What the task requires ::
Copy, from the data below, each line that has the word "mathbb".

[Saved data entries]

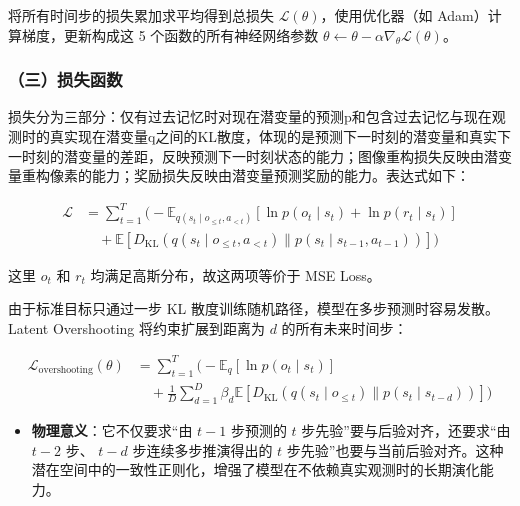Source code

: 将所有时间步的损失累加求平均得到总损失 \(\mathcal{L}(\theta)\)，使用优化器（如 Adam）计算梯度，更新构成这 5 个函数的所有神经网络参数 \(\theta \leftarrow \theta - \alpha \nabla_{\theta}\mathcal{L}(\theta)\)。

\hypertarget{ux4e09ux635fux5931ux51fdux6570}{%
\subsubsection{（三）损失函数}\label{ux4e09ux635fux5931ux51fdux6570}}

损失分为三部分：仅有过去记忆时对现在潜变量的预测p和包含过去记忆与现在观测时的真实现在潜变量q之间的KL散度，体现的是预测下一时刻的潜变量和真实下一时刻的潜变量的差距，反映预测下一时刻状态的能力；图像重构损失反映由潜变量重构像素的能力；奖励损失反映由潜变量预测奖励的能力。表达式如下：

\[
\begin{aligned}
\mathcal{L}
&=
\sum_{t=1}^{T}
\Biggl(
-\mathbb{E}_{q(s_t \mid o_{\le t}, a_{<t})}
\left[\ln p(o_t \mid s_t) + \ln p(r_t \mid s_t)\right]
\\
&\quad+
\mathbb{E}
\left[
D_{\mathrm{KL}}\left(
q(s_t \mid o_{\le t}, a_{<t})
\parallel
p(s_t \mid s_{t-1}, a_{t-1})
\right)
\right]
\Biggr)
\end{aligned}
\]

这里 \(o_t\) 和 \(r_t\) 均满足高斯分布，故这两项等价于 MSE Loss。

由于标准目标只通过一步 KL 散度训练随机路径，模型在多步预测时容易发散。Latent Overshooting 将约束扩展到距离为 \(d\) 的所有未来时间步：

\[
\begin{aligned}
\mathcal{L}_{\mathrm{overshooting}}(\theta)
&=
\sum_{t=1}^{T}
\Biggl(
-\mathbb{E}_{q}\left[\ln p(o_t \mid s_t)\right]
\\
&\quad+
\frac{1}{D}
\sum_{d=1}^{D}
\beta_d
\mathbb{E}
\left[
D_{\mathrm{KL}}\left(
q(s_t \mid o_{\le t})
\parallel
p(s_t \mid s_{t-d})
\right)
\right]
\Biggr)
\end{aligned}
\]

\begin{itemize}
\tightlist
\item
  \textbf{物理意义}：它不仅要求``由 \(t - 1\) 步预测的 \(t\) 步先验''要与后验对齐，还要求``由 \(t - 2\) 步、 \(t - d\) 步连续多步推演得出的 \(t\) 步先验''也要与当前后验对齐。这种潜在空间中的一致性正则化，增强了模型在不依赖真实观测时的长期演化能力。
\end{itemize}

Exercise answer ::
-\mathbb{E}_{q(s_t \mid o_{\le t}, a_{<t})}
\mathbb{E}
-\mathbb{E}_{q}\left[\ln p(o_t \mid s_t)\right]
\mathbb{E}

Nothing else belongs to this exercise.